● **EXERCISE GOAL**
Write out the following listing's lines from the one with "it('should provide proper" to the one with "</[FeatureName]Provider>", exactly, with both included and no others.

═════ RECORDS FOR PROCESSING

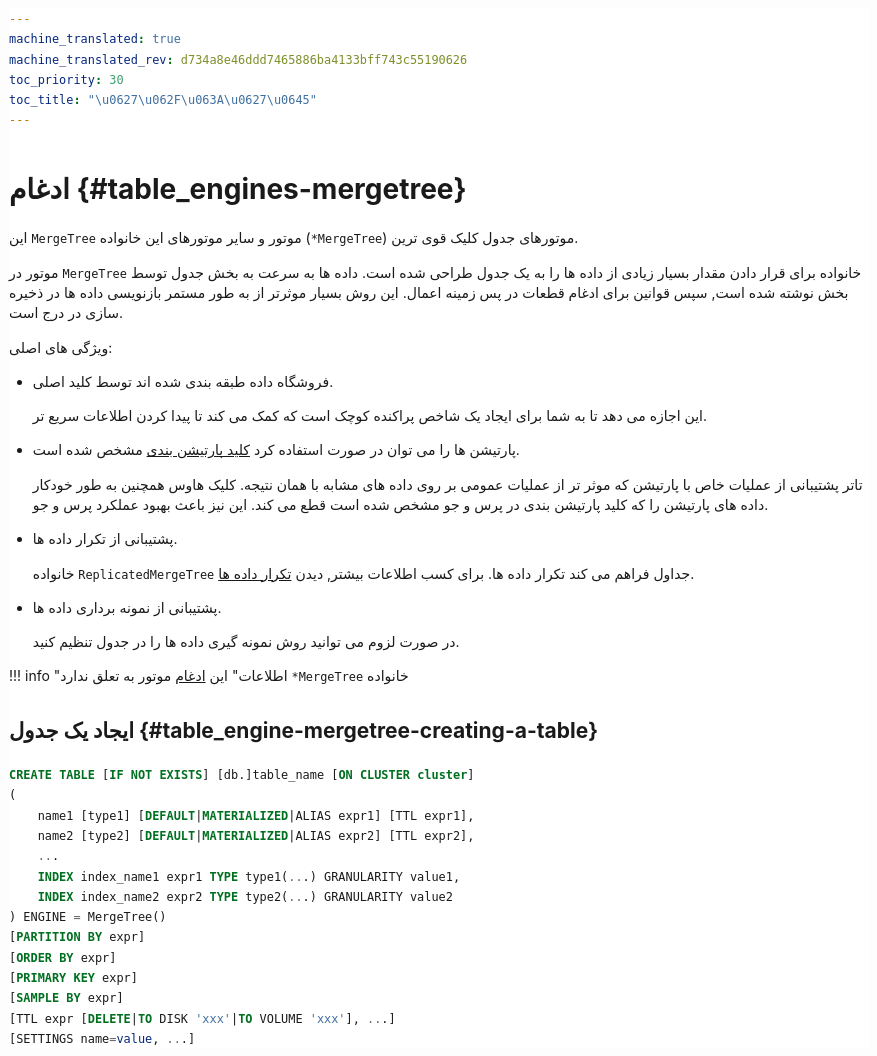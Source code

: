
 ```yaml
---
machine_translated: true
machine_translated_rev: d734a8e46ddd7465886ba4133bff743c55190626
toc_priority: 30
toc_title: "\u0627\u062F\u063A\u0627\u0645"
---
```


# ادغام {#table_engines-mergetree}

این `MergeTree` موتور و سایر موتورهای این خانواده (`*MergeTree`) موتورهای جدول کلیک قوی ترین.

موتور در `MergeTree` خانواده برای قرار دادن مقدار بسیار زیادی از داده ها را به یک جدول طراحی شده است. داده ها به سرعت به بخش جدول توسط بخش نوشته شده است, سپس قوانین برای ادغام قطعات در پس زمینه اعمال. این روش بسیار موثرتر از به طور مستمر بازنویسی داده ها در ذخیره سازی در درج است.

ویژگی های اصلی:

-   فروشگاه داده طبقه بندی شده اند توسط کلید اصلی.

    این اجازه می دهد تا به شما برای ایجاد یک شاخص پراکنده کوچک است که کمک می کند تا پیدا کردن اطلاعات سریع تر.

-   پارتیشن ها را می توان در صورت استفاده کرد [کلید پارتیشن بندی](custom_partitioning_key.md) مشخص شده است.

    تاتر پشتیبانی از عملیات خاص با پارتیشن که موثر تر از عملیات عمومی بر روی داده های مشابه با همان نتیجه. کلیک هاوس همچنین به طور خودکار داده های پارتیشن را که کلید پارتیشن بندی در پرس و جو مشخص شده است قطع می کند. این نیز باعث بهبود عملکرد پرس و جو.

-   پشتیبانی از تکرار داده ها.

    خانواده `ReplicatedMergeTree` جداول فراهم می کند تکرار داده ها. برای کسب اطلاعات بیشتر, دیدن [تکرار داده ها](replication.md).

-   پشتیبانی از نمونه برداری داده ها.

    در صورت لزوم می توانید روش نمونه گیری داده ها را در جدول تنظیم کنید.

!!! info "اطلاعات"
    این [ادغام](../special/merge.md) موتور به تعلق ندارد `*MergeTree` خانواده

## ایجاد یک جدول {#table_engine-mergetree-creating-a-table}

``` sql
CREATE TABLE [IF NOT EXISTS] [db.]table_name [ON CLUSTER cluster]
(
    name1 [type1] [DEFAULT|MATERIALIZED|ALIAS expr1] [TTL expr1],
    name2 [type2] [DEFAULT|MATERIALIZED|ALIAS expr2] [TTL expr2],
    ...
    INDEX index_name1 expr1 TYPE type1(...) GRANULARITY value1,
    INDEX index_name2 expr2 TYPE type2(...) GRANULARITY value2
) ENGINE = MergeTree()
[PARTITION BY expr]
[ORDER BY expr]
[PRIMARY KEY expr]
[SAMPLE BY expr]
[TTL expr [DELETE|TO DISK 'xxx'|TO VOLUME 'xxx'], ...]
[SETTINGS name=value, ...]
```

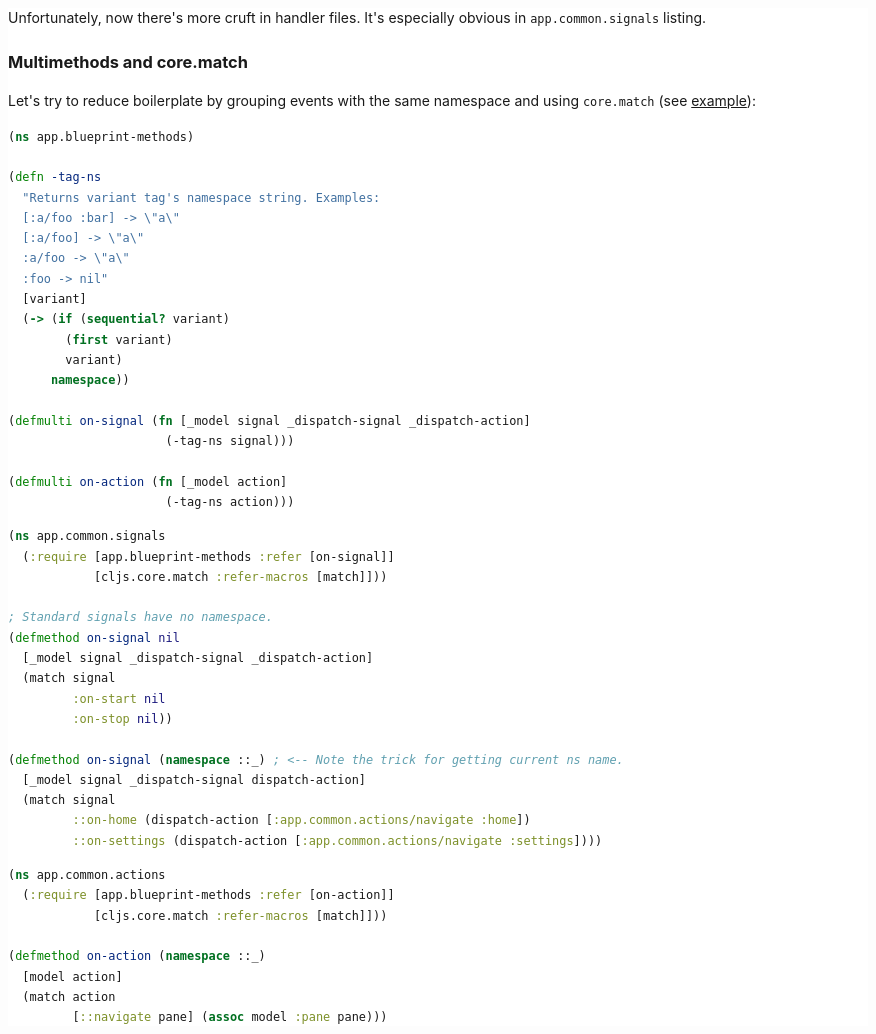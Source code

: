 Unfortunately, now there's more cruft in handler files. It's especially obvious in `app.common.signals` listing.

<h3>Multimethods and core.match</h3>

Let's try to reduce boilerplate by grouping events with the same namespace and using `core.match`
(see [example](/examples/#blueprint-splitting-multimethods-core-match)):

```clj
(ns app.blueprint-methods)

(defn -tag-ns
  "Returns variant tag's namespace string. Examples:
  [:a/foo :bar] -> \"a\"
  [:a/foo] -> \"a\"
  :a/foo -> \"a\"
  :foo -> nil"
  [variant]
  (-> (if (sequential? variant)
        (first variant)
        variant)
      namespace))

(defmulti on-signal (fn [_model signal _dispatch-signal _dispatch-action]
                      (-tag-ns signal)))

(defmulti on-action (fn [_model action]
                      (-tag-ns action)))
```

```clj
(ns app.common.signals
  (:require [app.blueprint-methods :refer [on-signal]]
            [cljs.core.match :refer-macros [match]]))

; Standard signals have no namespace.
(defmethod on-signal nil
  [_model signal _dispatch-signal _dispatch-action]
  (match signal
         :on-start nil
         :on-stop nil))
         
(defmethod on-signal (namespace ::_) ; <-- Note the trick for getting current ns name.
  [_model signal _dispatch-signal dispatch-action]
  (match signal
         ::on-home (dispatch-action [:app.common.actions/navigate :home])
         ::on-settings (dispatch-action [:app.common.actions/navigate :settings])))
```

```clj
(ns app.common.actions
  (:require [app.blueprint-methods :refer [on-action]]
            [cljs.core.match :refer-macros [match]]))

(defmethod on-action (namespace ::_)
  [model action]
  (match action
         [::navigate pane] (assoc model :pane pane)))
```
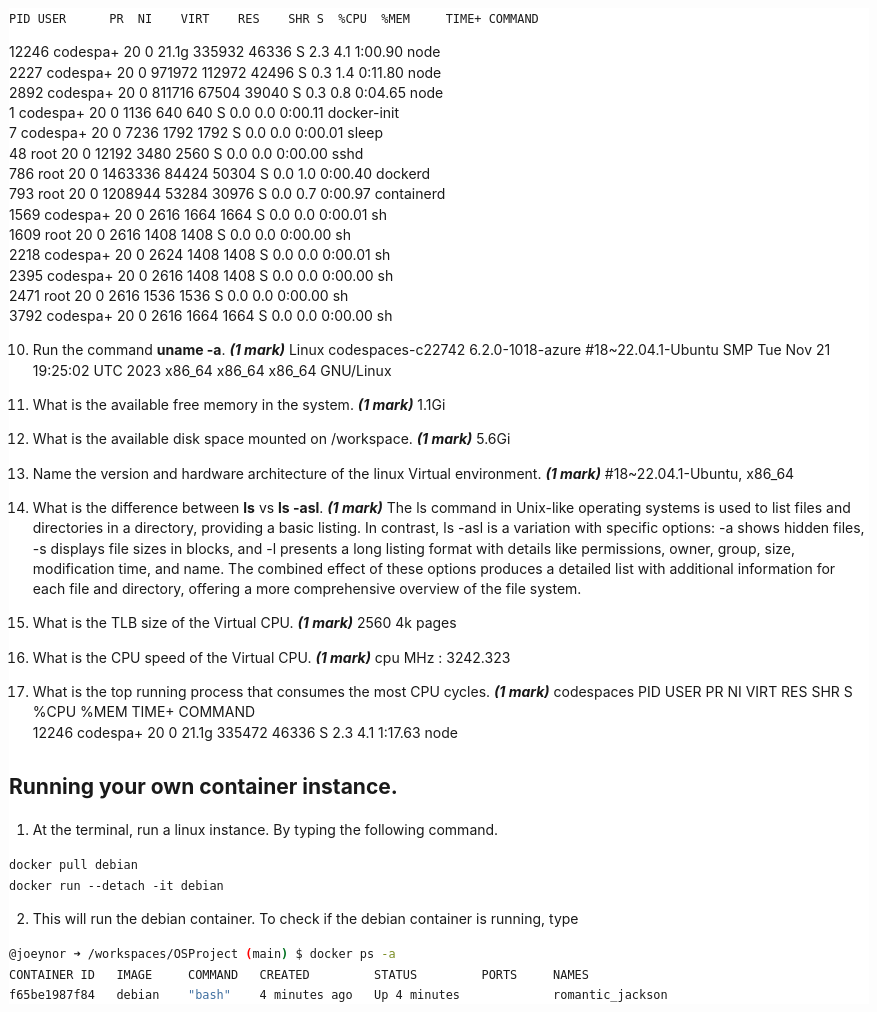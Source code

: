    PID USER      PR  NI    VIRT    RES    SHR S  %CPU  %MEM     TIME+ COMMAND                                                                                                                           
  12246 codespa+  20   0   21.1g 335932  46336 S   2.3   4.1   1:00.90 node                                                                                                                              
   2227 codespa+  20   0  971972 112972  42496 S   0.3   1.4   0:11.80 node                                                                                                                              
   2892 codespa+  20   0  811716  67504  39040 S   0.3   0.8   0:04.65 node                                                                                                                              
      1 codespa+  20   0    1136    640    640 S   0.0   0.0   0:00.11 docker-init                                                                                                                       
      7 codespa+  20   0    7236   1792   1792 S   0.0   0.0   0:00.01 sleep                                                                                                                             
     48 root      20   0   12192   3480   2560 S   0.0   0.0   0:00.00 sshd                                                                                                                              
    786 root      20   0 1463336  84424  50304 S   0.0   1.0   0:00.40 dockerd                                                                                                                           
    793 root      20   0 1208944  53284  30976 S   0.0   0.7   0:00.97 containerd                                                                                                                        
   1569 codespa+  20   0    2616   1664   1664 S   0.0   0.0   0:00.01 sh                                                                                                                                
   1609 root      20   0    2616   1408   1408 S   0.0   0.0   0:00.00 sh                                                                                                                                
   2218 codespa+  20   0    2624   1408   1408 S   0.0   0.0   0:00.01 sh                                                                                                                                
   2395 codespa+  20   0    2616   1408   1408 S   0.0   0.0   0:00.00 sh                                                                                                                                
   2471 root      20   0    2616   1536   1536 S   0.0   0.0   0:00.00 sh                                                                                                                                
   3792 codespa+  20   0    2616   1664   1664 S   0.0   0.0   0:00.00 sh                                                                                                                                

10. Run the command **uname -a**. ***(1 mark)*** 
Linux codespaces-c22742 6.2.0-1018-azure #18~22.04.1-Ubuntu SMP Tue Nov 21 19:25:02 UTC 2023 x86_64 x86_64 x86_64 GNU/Linux

11. What is the available free memory in the system. ***(1 mark)***
1.1Gi

12. What is the available disk space mounted on /workspace. ***(1 mark)*** 
5.6Gi

13. Name the version and hardware architecture of the linux Virtual environment. ***(1 mark)***
#18~22.04.1-Ubuntu, x86_64

14. What is the difference between **ls** vs **ls -asl**. ***(1 mark)***
The ls command in Unix-like operating systems is used to list files and directories in a directory, providing a basic listing. In contrast, ls -asl is a variation with specific options: -a shows hidden files, -s displays file sizes in blocks, and -l presents a long listing format with details like permissions, owner, group, size, modification time, and name. The combined effect of these options produces a detailed list with additional information for each file and directory, offering a more comprehensive overview of the file system.

15. What is the TLB size of the Virtual CPU. ***(1 mark)*** 
2560 4k pages

16. What is the CPU speed of the Virtual CPU. ***(1 mark)*** 
cpu MHz         : 3242.323

17. What is the top running process that consumes the most CPU cycles. ***(1 mark)*** 
codespaces 
    PID USER      PR  NI    VIRT    RES    SHR S  %CPU  %MEM     TIME+ COMMAND                                                                                                                           
  12246 codespa+  20   0   21.1g 335472  46336 S   2.3   4.1   1:17.63 node 

## Running your own container instance.

1. At the terminal, run a linux instance. By typing the following command. 
```
docker pull debian
docker run --detach -it debian
```
2. This will run the debian container. To check if the debian container is running, type
```bash
@joeynor ➜ /workspaces/OSProject (main) $ docker ps -a
CONTAINER ID   IMAGE     COMMAND   CREATED         STATUS         PORTS     NAMES
f65be1987f84   debian    "bash"    4 minutes ago   Up 4 minutes             romantic_jackson
```
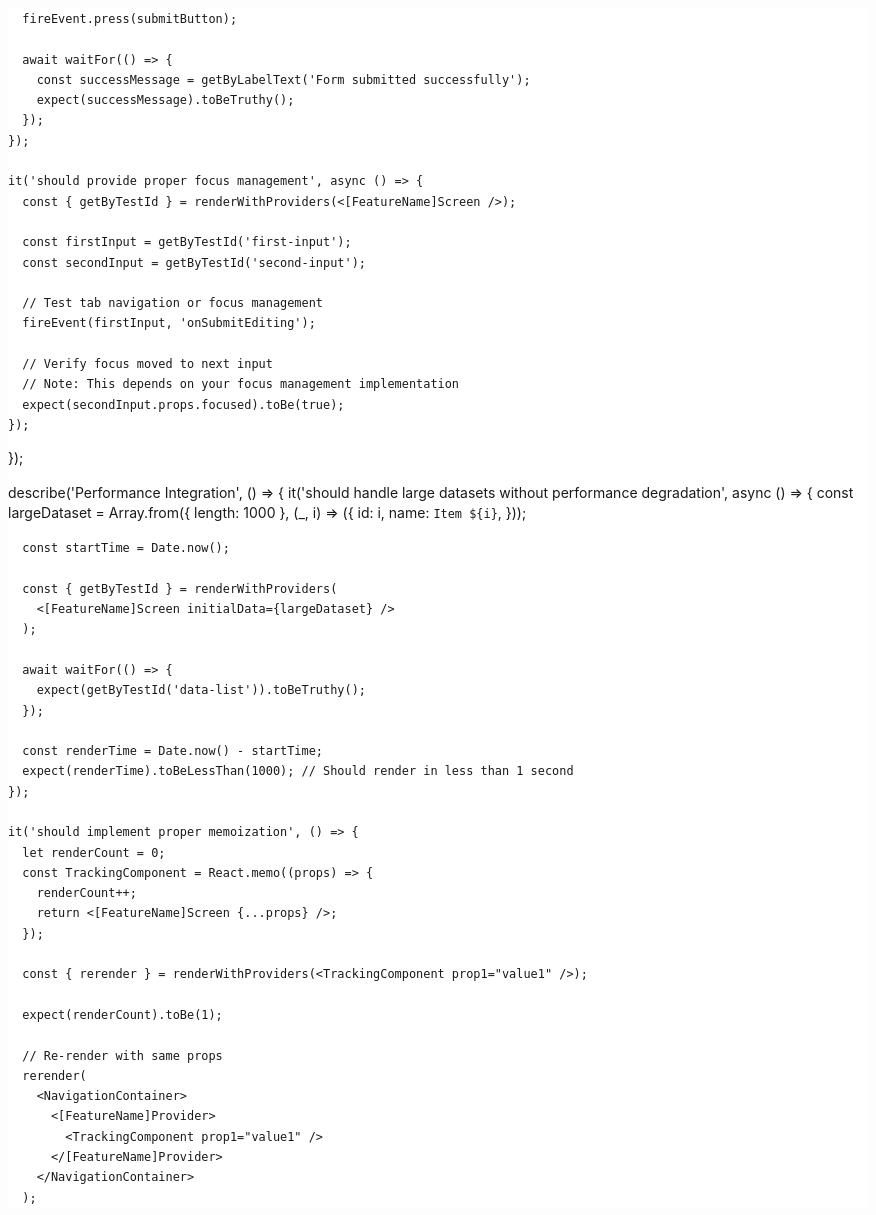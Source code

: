       fireEvent.press(submitButton);

      await waitFor(() => {
        const successMessage = getByLabelText('Form submitted successfully');
        expect(successMessage).toBeTruthy();
      });
    });

    it('should provide proper focus management', async () => {
      const { getByTestId } = renderWithProviders(<[FeatureName]Screen />);

      const firstInput = getByTestId('first-input');
      const secondInput = getByTestId('second-input');

      // Test tab navigation or focus management
      fireEvent(firstInput, 'onSubmitEditing');

      // Verify focus moved to next input
      // Note: This depends on your focus management implementation
      expect(secondInput.props.focused).toBe(true);
    });
  });

  describe('Performance Integration', () => {
    it('should handle large datasets without performance degradation', async () => {
      const largeDataset = Array.from({ length: 1000 }, (_, i) => ({
        id: i,
        name: `Item ${i}`,
      }));

      const startTime = Date.now();
      
      const { getByTestId } = renderWithProviders(
        <[FeatureName]Screen initialData={largeDataset} />
      );

      await waitFor(() => {
        expect(getByTestId('data-list')).toBeTruthy();
      });

      const renderTime = Date.now() - startTime;
      expect(renderTime).toBeLessThan(1000); // Should render in less than 1 second
    });

    it('should implement proper memoization', () => {
      let renderCount = 0;
      const TrackingComponent = React.memo((props) => {
        renderCount++;
        return <[FeatureName]Screen {...props} />;
      });

      const { rerender } = renderWithProviders(<TrackingComponent prop1="value1" />);

      expect(renderCount).toBe(1);

      // Re-render with same props
      rerender(
        <NavigationContainer>
          <[FeatureName]Provider>
            <TrackingComponent prop1="value1" />
          </[FeatureName]Provider>
        </NavigationContainer>
      );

══════════

● **ANSWER SPACE**
    it('should provide proper focus management', async () => {
      const { getByTestId } = renderWithProviders(<[FeatureName]Screen />);

      const firstInput = getByTestId('first-input');
      const secondInput = getByTestId('second-input');

      // Test tab navigation or focus management
      fireEvent(firstInput, 'onSubmitEditing');

      // Verify focus moved to next input
      // Note: This depends on your focus management implementation
      expect(secondInput.props.focused).toBe(true);
    });
  });

  describe('Performance Integration', () => {
    it('should handle large datasets without performance degradation', async () => {
      const largeDataset = Array.from({ length: 1000 }, (_, i) => ({
        id: i,
        name: `Item ${i}`,
      }));

      const startTime = Date.now();
      
      const { getByTestId } = renderWithProviders(
        <[FeatureName]Screen initialData={largeDataset} />
      );

      await waitFor(() => {
        expect(getByTestId('data-list')).toBeTruthy();
      });

      const renderTime = Date.now() - startTime;
      expect(renderTime).toBeLessThan(1000); // Should render in less than 1 second
    });

    it('should implement proper memoization', () => {
      let renderCount = 0;
      const TrackingComponent = React.memo((props) => {
        renderCount++;
        return <[FeatureName]Screen {...props} />;
      });

      const { rerender } = renderWithProviders(<TrackingComponent prop1="value1" />);

      expect(renderCount).toBe(1);

      // Re-render with same props
      rerender(
        <NavigationContainer>
          <[FeatureName]Provider>
            <TrackingComponent prop1="value1" />
          </[FeatureName]Provider>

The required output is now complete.